▶ _PROBLEM_:
Give back the entries exactly as they read, leaving each image out.

▶ _SUPPLIED DATA_:
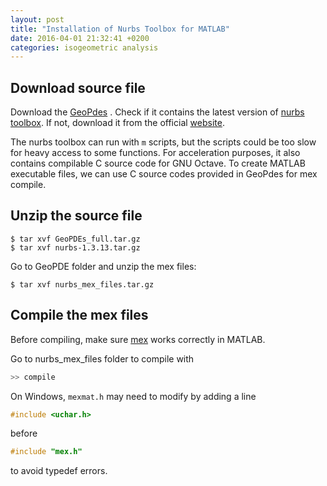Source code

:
 ```yaml
---
layout: post
title: "Installation of Nurbs Toolbox for MATLAB"
date: 2016-04-01 21:32:41 +0200
categories: isogeometric analysis
---
```


## Download source file

Download the [GeoPdes](http://rafavzqz.github.io/geopdes/) . Check if it contains the latest version of [nurbs toolbox](http://octave.sourceforge.net/nurbs/index.html). If not, download it from the official [website](http://octave.sourceforge.net/nurbs/index.html).

The nurbs toolbox can run with `m` scripts, but the scripts could be too slow for heavy access to some functions. For acceleration purposes, it also contains compilable C source code for GNU Octave. To create MATLAB executable files, we can use C source codes provided in GeoPdes for mex compile.

## Unzip the source file
```shell
$ tar xvf GeoPDEs_full.tar.gz
$ tar xvf nurbs-1.3.13.tar.gz
```

Go to GeoPDE folder and unzip the mex files:
```shell
$ tar xvf nurbs_mex_files.tar.gz
```

## Compile the mex files

Before compiling, make sure [mex](https://www.mathworks.com/help/matlab/ref/mex.html) works correctly in MATLAB.

Go to nurbs_mex_files folder to compile with

```octave
>> compile
```
On Windows, `mexmat.h` may need to modify by adding a line
```c
#include <uchar.h>
```
before
```c
#include "mex.h"
```
to avoid typedef errors.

▶ _RESPONSE FOR THIS EXERCISE_:
Source code

:
 ```yaml
---
layout: post
title: "Installation of Nurbs Toolbox for MATLAB"
date: 2016-04-01 21:32:41 +0200
categories: isogeometric analysis
---
```


## Download source file

Download the [GeoPdes](http://rafavzqz.github.io/geopdes/) . Check if it contains the latest version of [nurbs toolbox](http://octave.sourceforge.net/nurbs/index.html). If not, download it from the official [website](http://octave.sourceforge.net/nurbs/index.html).

The nurbs toolbox can run with `m` scripts, but the scripts could be too slow for heavy access to some functions. For acceleration purposes, it also contains compilable C source code for GNU Octave. To create MATLAB executable files, we can use C source codes provided in GeoPdes for mex compile.

## Unzip the source file
```shell
$ tar xvf GeoPDEs_full.tar.gz
$ tar xvf nurbs-1.3.13.tar.gz
```

Go to GeoPDE folder and unzip the mex files:
```shell
$ tar xvf nurbs_mex_files.tar.gz
```

## Compile the mex files

Before compiling, make sure [mex](https://www.mathworks.com/help/matlab/ref/mex.html) works correctly in MATLAB.

Go to nurbs_mex_files folder to compile with

```octave
>> compile
```
On Windows, `mexmat.h` may need to modify by adding a line
```c
#include <uchar.h>
```
before
```c
#include "mex.h"
```
to avoid typedef errors.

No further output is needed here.